New Orleans Jazz in a Nutshell: From Bolden to Armstrong

New Orleans is the birthplace of jazz and the home of many of its pioneers. New Orleans jazz is a forerunner of the many forms of jazz music we know today.

In this article, we will look back at the birth of jazz music in New Orleans. Who were the pioneers and ambassadors of the genre? And how did ethnicity play a role during the turn of the century?

Before we dig into the history of jazz music, we need to be aware of New Orleans’ history. The State Louisiana was bought from France in 1803. The Louisiana Purchase resulted in a lift of the trade restrictions and, the arrival of the steamboat enhanced commerce as New Orleans became an important hub for cargo. This economic boost made the city more popular what caused its population to grow exponentially.

The success of New Orleans did not last. The American Civil War, political corruption, and the arrival of the railroad had their impact on the city. Trading hubs in America start growing elsewhere and, it did not take long before New Orleans was in debt. By the time jazz music emerged, the city was in recession. The population, which was exponentially growing, started to decline. Tropical storms and hurricanes were frequent, and New Orleans began to flood. The city had no sewer system what caused an unpleasant and excessive number of insects. It was so bad that musicians reported they had to wear masks during performances. New Orleans’ problems caused its death rate to be 60% higher compared with other major American cities.

The neighborhood that is claimed to be the birthplace of jazz is Storyville, a red-light district in New Orleans. Although, not all music historians agree to this and studies have shown that jazz music emerged and developed all over New Orleans. There are records of the music being played at dancehalls, on boats, in parks, and on the street. Some claim that it would have even been more complex for the music to be played in Storyville as, according to reports, police raids happened there more frequently, and it were the African American musicians who were arrested first. Donald Marquis’ study of Buddy Bolden, an important and decisive figure in jazz music, shows that he and many other jazz musicians drew their inspiration from the church and not from the nightlife in New Orleans. Pastors who sang in Baptist Churches had a similar rhythm to the jazz rhythm of that time.

In New Orleans, concerts “on-the-move” happened frequently, for example, at funerals. Because of the high death rate, there was a high demand for these parading brass bands. Marching brass bands, such as Excelsior Brass Band or Onward Brass Band, were active during the 1880s. Their formation started with trombones in the front, followed by the bass, tubas, and baritones. In the next row, you find the alto horns and the clarinets followed by the trumpets. At the end of the parade, we find percussion instruments. These marching brass bands would play a variation of music genres including quadrille, polka, 2-step, mazurka, etc. Parades were common in America but what makes these New Orleans brass bands unique is that their performance was an invitation to dance. They would call it second-line parades, where the dance audience is the second line and the brass band the first. You became part of the community, a tradition that flew out of circle dancing at Congo Square.

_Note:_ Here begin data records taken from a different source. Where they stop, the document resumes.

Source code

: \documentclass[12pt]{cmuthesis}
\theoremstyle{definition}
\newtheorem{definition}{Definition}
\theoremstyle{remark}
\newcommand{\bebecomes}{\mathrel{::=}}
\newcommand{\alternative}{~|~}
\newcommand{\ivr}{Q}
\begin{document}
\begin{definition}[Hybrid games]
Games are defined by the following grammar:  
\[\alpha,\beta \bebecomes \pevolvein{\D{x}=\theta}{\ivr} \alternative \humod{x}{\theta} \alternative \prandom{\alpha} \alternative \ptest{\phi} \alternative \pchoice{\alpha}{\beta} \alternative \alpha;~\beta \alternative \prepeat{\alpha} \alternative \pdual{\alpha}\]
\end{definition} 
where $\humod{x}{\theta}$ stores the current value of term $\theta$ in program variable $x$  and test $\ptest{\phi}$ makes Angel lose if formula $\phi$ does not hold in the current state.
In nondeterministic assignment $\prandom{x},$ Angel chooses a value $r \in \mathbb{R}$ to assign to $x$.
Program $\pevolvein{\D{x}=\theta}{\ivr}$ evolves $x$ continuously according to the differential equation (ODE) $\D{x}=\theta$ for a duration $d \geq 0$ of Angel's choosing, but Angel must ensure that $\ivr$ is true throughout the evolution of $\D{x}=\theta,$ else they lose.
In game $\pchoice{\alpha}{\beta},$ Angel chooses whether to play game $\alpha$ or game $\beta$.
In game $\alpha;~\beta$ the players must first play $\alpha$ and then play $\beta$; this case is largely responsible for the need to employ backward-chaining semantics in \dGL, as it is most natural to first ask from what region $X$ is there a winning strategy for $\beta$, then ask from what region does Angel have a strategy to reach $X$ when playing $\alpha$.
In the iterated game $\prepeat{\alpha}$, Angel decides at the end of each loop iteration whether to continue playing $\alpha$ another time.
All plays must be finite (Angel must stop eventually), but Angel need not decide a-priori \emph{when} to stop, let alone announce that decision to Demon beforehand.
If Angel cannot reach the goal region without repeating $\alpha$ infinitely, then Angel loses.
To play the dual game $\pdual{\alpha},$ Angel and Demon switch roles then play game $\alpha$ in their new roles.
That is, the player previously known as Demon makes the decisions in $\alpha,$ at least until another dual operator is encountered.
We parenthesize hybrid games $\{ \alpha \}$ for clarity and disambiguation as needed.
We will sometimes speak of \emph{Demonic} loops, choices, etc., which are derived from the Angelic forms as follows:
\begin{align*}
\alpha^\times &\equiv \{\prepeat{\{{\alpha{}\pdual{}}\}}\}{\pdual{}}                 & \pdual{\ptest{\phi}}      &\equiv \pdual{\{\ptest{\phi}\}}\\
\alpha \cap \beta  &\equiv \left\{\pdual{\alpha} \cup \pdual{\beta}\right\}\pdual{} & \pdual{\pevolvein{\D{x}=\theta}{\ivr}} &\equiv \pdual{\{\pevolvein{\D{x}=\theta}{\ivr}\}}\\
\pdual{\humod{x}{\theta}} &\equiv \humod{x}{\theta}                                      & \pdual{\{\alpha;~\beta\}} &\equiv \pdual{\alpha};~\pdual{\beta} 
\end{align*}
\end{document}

At the turn of the century, ragtime music was popular in New Orleans, mainly thanks to the contributions of Scott Joplin. Ragtime is a form of piano music that uses syncopation of the weaker beats. Syncopation is a small interruption in the rhythmical flow by making some accents fall off-beat. In short, syncopation is created by the beats between the beats, and they are fundamental for the musical structure of ragtime (and boogie-woogie that emerged simultaneously in Texas).  A result of ragtime’s popularity was that musicians start using syncopation in traditional compositions to play them in a more “ragged” fashion.

Who played a key role in the birth of New Orleans jazz, and is considered the first jazz musician, is Buddy Bolden (born Charles Joseph Bolden). Buddy Bolden was an American cornetist who learned to play music at school and in church. Unique is that, unlike many other musicians, Bolden didn’t start his career by joining a brass band. Instead, he joined a string ensemble and earned money by playing at dancehalls.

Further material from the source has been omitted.